**Problem to work on**:
Repeat each record word for word.

**Data excerpts**:
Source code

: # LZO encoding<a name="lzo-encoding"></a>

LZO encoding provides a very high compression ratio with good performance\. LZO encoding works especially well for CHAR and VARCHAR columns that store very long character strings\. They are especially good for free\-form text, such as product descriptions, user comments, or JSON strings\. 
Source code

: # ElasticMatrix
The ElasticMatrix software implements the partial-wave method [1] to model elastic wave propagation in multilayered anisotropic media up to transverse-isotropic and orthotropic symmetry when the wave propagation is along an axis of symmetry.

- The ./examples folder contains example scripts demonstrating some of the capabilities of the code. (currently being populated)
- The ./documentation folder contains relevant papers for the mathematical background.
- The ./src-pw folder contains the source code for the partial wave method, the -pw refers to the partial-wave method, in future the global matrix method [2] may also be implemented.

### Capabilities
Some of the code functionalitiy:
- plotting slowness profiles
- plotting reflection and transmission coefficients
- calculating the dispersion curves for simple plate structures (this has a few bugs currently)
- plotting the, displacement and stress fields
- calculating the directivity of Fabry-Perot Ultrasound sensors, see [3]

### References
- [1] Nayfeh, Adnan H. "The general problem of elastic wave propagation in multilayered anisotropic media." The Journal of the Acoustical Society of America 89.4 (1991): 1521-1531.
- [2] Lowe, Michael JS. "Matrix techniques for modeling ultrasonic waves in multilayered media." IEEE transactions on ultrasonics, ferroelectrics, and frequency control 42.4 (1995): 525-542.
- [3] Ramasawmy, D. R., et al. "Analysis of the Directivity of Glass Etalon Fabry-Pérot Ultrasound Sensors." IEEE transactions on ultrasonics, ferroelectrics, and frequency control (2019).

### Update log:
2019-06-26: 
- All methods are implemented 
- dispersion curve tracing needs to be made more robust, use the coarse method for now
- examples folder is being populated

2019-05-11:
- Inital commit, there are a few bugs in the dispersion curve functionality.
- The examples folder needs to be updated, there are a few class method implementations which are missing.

**Task result**:
Source code

: # LZO encoding<a name="lzo-encoding"></a>

LZO encoding provides a very high compression ratio with good performance\. LZO encoding works especially well for CHAR and VARCHAR columns that store very long character strings\. They are especially good for free\-form text, such as product descriptions, user comments, or JSON strings\. 
Source code

: # ElasticMatrix
The ElasticMatrix software implements the partial-wave method [1] to model elastic wave propagation in multilayered anisotropic media up to transverse-isotropic and orthotropic symmetry when the wave propagation is along an axis of symmetry.

- The ./examples folder contains example scripts demonstrating some of the capabilities of the code. (currently being populated)
- The ./documentation folder contains relevant papers for the mathematical background.
- The ./src-pw folder contains the source code for the partial wave method, the -pw refers to the partial-wave method, in future the global matrix method [2] may also be implemented.

### Capabilities
Some of the code functionalitiy:
- plotting slowness profiles
- plotting reflection and transmission coefficients
- calculating the dispersion curves for simple plate structures (this has a few bugs currently)
- plotting the, displacement and stress fields
- calculating the directivity of Fabry-Perot Ultrasound sensors, see [3]

### References
- [1] Nayfeh, Adnan H. "The general problem of elastic wave propagation in multilayered anisotropic media." The Journal of the Acoustical Society of America 89.4 (1991): 1521-1531.
- [2] Lowe, Michael JS. "Matrix techniques for modeling ultrasonic waves in multilayered media." IEEE transactions on ultrasonics, ferroelectrics, and frequency control 42.4 (1995): 525-542.
- [3] Ramasawmy, D. R., et al. "Analysis of the Directivity of Glass Etalon Fabry-Pérot Ultrasound Sensors." IEEE transactions on ultrasonics, ferroelectrics, and frequency control (2019).

### Update log:
2019-06-26: 
- All methods are implemented 
- dispersion curve tracing needs to be made more robust, use the coarse method for now
- examples folder is being populated

2019-05-11:
- Inital commit, there are a few bugs in the dispersion curve functionality.
- The examples folder needs to be updated, there are a few class method implementations which are missing.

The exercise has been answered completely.